A la distancia, pienso que me hubiera interesado conversar sobre cierto filón de la poesía hispanoamericana donde, claro está, ubicó la poética del autor de Todos los poetas son santos, toda una familia hermanada por la ironía y la levedad, el atrevimiento y la desfachatez en diferentes grados y tonalidades, desde luego; pienso en el Ernesto Cardenal de Epigramas, en el Eduardo Lizalde de La zorra enferma, en Enrique Lihn, Heberto Padilla, Gabriel Zaid, en cierto Antonio Cisneros, incluso, en José Emilio Pacheco cuando se olvida de lo sentencioso y lo apocalíptico. Una rama rotunda de ese árbol vigoroso, por supuesto, la encarnan a plenitud los libros de Nicanor Parra. Estoy seguro de que el lector mexicano conoce e identifica el talante literario del colombiano, colaborador constante de las revistas Vuelta y Letras Libres, escritor que publicó libros de poemas y de ensayos en editoriales como el FCE, la UNAM o el desaparecido Conaculta, jurado en dos ocasiones del Premio Juan Rulfo de la FIL de Guadalajara. Su colección ensayística Lector penitente (FCE, 2004) ofrece un panorama vasto de los intereses y afanes de Cobo Borda, la tradición literaria de Colombia, la narrativa y la poesía hispanoamericanas del siglo XX, el lugar de Germán Arciniegas en las letras colombianas y extramuros, el mundo alternativo que ofrecen los libros, el legado de la histórica revista Mito… A mi modo de ver, sólo faltó en el índice de este importante volumen una faceta sustantiva en la curiosidad irredenta del autor: la crítica de arte, sus aproximaciones y divagaciones sobre la pintura de Ignacio Gómez Jaramillo, Omar Rayo, Alejandro Obregón o el mismo Botero.
Además de los muchos libros escritos, Cobo Borda deja, en un departamento del barrio de Rosales, una biblioteca de 25 mil ejemplares, libros leídos y proyectos de lectura incumplidos. En una entrevista realizada por Julio Ortega, el también autor de Ofrenda en el altar del bolero respondió sobre su muy particular pasión por la lectura, un tema también abordado en sus poemas y en sus reflexiones críticas: «Leer sin dictar cursos, pues, como dijo Bioy Casares: “Ignoro plenamente tal asunto, ni siquiera he dictado clases sobre él”. Sí, leer, para olvidar lo leído, y empezar de nuevo.

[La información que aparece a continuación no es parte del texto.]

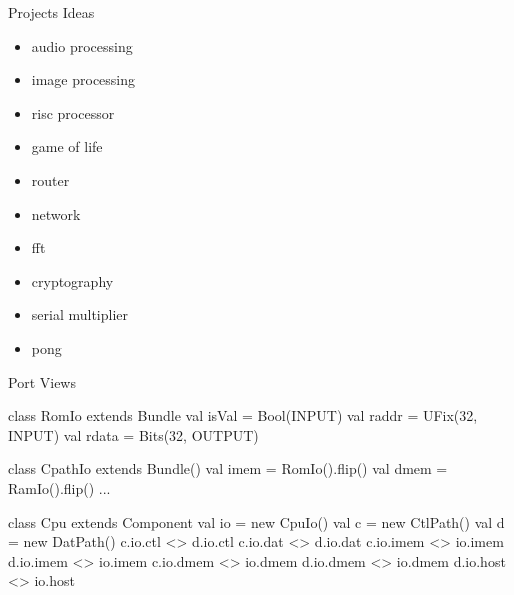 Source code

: \documentclass[xcolor=pdflatex,dvipsnames,table]{beamer}
\begin{document}
\begin{frame}[fragile]{Projects Ideas}

\begin{itemize}
\item audio processing
\item image processing
\item risc processor
\item game of life
\item router
\item network
\item fft
\item cryptography
\item serial multiplier
\item pong
\end{itemize}

\end{frame}

\begin{frame}[fragile]{Port Views}

{
\begin{scala}
class RomIo extends Bundle {
  val isVal = Bool(INPUT)
  val raddr = UFix(32, INPUT)
  val rdata = Bits(32, OUTPUT)
}

class CpathIo extends Bundle() {
  val imem = RomIo().flip()
  val dmem = RamIo().flip()
  ...
}

class Cpu extends Component {
  val io = new CpuIo()
  val c  = new CtlPath()
  val d  = new DatPath()
  c.io.ctl  <> d.io.ctl
  c.io.dat  <> d.io.dat
  c.io.imem <> io.imem
  d.io.imem <> io.imem
  c.io.dmem <> io.dmem
  d.io.dmem <> io.dmem
  d.io.host <> io.host
}
\end{scala}
}

\end{frame}

% 
% 
% 
% 
% 
% 
% 
% 
% 
% 
\end{document}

Leer sin magisterio, sólo por la dicha de perder el tiempo». Es mi deseo que en los años por venir aparezcan algunos libros suyos que solamente circularon en ediciones colombianas o venezolanas —su gran estudio sobre Borges, por ejemplo—, así como también hago votos por que pronto salten a la mesa de novedades los libros concluidos antes de su fatal y penosa despedida.